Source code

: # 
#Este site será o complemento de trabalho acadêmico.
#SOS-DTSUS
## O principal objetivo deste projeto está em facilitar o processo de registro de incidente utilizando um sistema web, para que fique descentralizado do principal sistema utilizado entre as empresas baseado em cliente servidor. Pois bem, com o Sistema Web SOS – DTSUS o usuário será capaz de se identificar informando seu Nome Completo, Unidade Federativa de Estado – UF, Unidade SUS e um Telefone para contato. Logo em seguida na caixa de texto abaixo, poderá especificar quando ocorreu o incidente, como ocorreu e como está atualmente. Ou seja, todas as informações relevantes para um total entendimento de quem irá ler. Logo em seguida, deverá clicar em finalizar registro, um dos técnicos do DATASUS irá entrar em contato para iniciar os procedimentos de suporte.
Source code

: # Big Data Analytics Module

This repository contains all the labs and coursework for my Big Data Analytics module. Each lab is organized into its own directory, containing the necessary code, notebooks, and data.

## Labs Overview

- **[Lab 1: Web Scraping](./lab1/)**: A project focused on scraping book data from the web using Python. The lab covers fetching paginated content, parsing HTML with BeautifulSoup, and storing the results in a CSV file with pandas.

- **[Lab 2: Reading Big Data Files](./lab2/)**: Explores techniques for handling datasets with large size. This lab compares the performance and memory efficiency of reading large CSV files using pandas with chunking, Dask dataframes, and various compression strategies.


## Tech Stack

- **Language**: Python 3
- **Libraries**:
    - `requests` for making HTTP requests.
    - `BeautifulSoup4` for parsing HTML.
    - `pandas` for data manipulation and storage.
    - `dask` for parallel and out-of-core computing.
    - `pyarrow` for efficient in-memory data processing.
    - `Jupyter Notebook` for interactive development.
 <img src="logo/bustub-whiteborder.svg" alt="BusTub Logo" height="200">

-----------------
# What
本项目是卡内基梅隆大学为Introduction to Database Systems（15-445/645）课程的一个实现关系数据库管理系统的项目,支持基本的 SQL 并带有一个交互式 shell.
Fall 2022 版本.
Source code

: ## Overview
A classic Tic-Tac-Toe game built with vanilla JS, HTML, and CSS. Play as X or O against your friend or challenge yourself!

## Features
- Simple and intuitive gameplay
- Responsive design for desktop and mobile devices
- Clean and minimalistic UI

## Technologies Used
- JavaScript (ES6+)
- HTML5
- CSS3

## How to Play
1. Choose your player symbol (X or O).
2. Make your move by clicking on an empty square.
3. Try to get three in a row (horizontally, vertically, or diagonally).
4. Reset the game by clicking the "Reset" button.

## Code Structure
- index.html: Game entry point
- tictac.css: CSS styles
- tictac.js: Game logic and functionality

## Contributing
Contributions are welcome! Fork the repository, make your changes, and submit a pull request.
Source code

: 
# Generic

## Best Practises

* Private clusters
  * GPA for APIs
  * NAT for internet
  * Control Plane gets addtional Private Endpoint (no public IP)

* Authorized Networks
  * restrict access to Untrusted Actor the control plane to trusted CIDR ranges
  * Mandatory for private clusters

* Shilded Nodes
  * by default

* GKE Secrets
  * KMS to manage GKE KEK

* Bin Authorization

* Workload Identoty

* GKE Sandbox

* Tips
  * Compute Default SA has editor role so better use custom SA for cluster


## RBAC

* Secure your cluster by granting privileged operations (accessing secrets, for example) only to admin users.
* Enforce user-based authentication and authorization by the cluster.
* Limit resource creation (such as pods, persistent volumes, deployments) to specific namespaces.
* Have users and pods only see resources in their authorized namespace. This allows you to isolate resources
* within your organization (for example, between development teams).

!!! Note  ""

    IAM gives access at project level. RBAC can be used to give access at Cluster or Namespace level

▶ [Instructions for the task] Whatever else the listing above holds, retype exactly only the lines from the one containing "本项目是卡内基梅隆大学为Introduction to Database" to the one containing "2. Make your", both ends kept.

▶ [Your solution]
本项目是卡内基梅隆大学为Introduction to Database Systems（15-445/645）课程的一个实现关系数据库管理系统的项目,支持基本的 SQL 并带有一个交互式 shell.
Fall 2022 版本.
Source code

: ## Overview
A classic Tic-Tac-Toe game built with vanilla JS, HTML, and CSS. Play as X or O against your friend or challenge yourself!

## Features
- Simple and intuitive gameplay
- Responsive design for desktop and mobile devices
- Clean and minimalistic UI

## Technologies Used
- JavaScript (ES6+)
- HTML5
- CSS3

## How to Play
1. Choose your player symbol (X or O).
2. Make your move by clicking on an empty square.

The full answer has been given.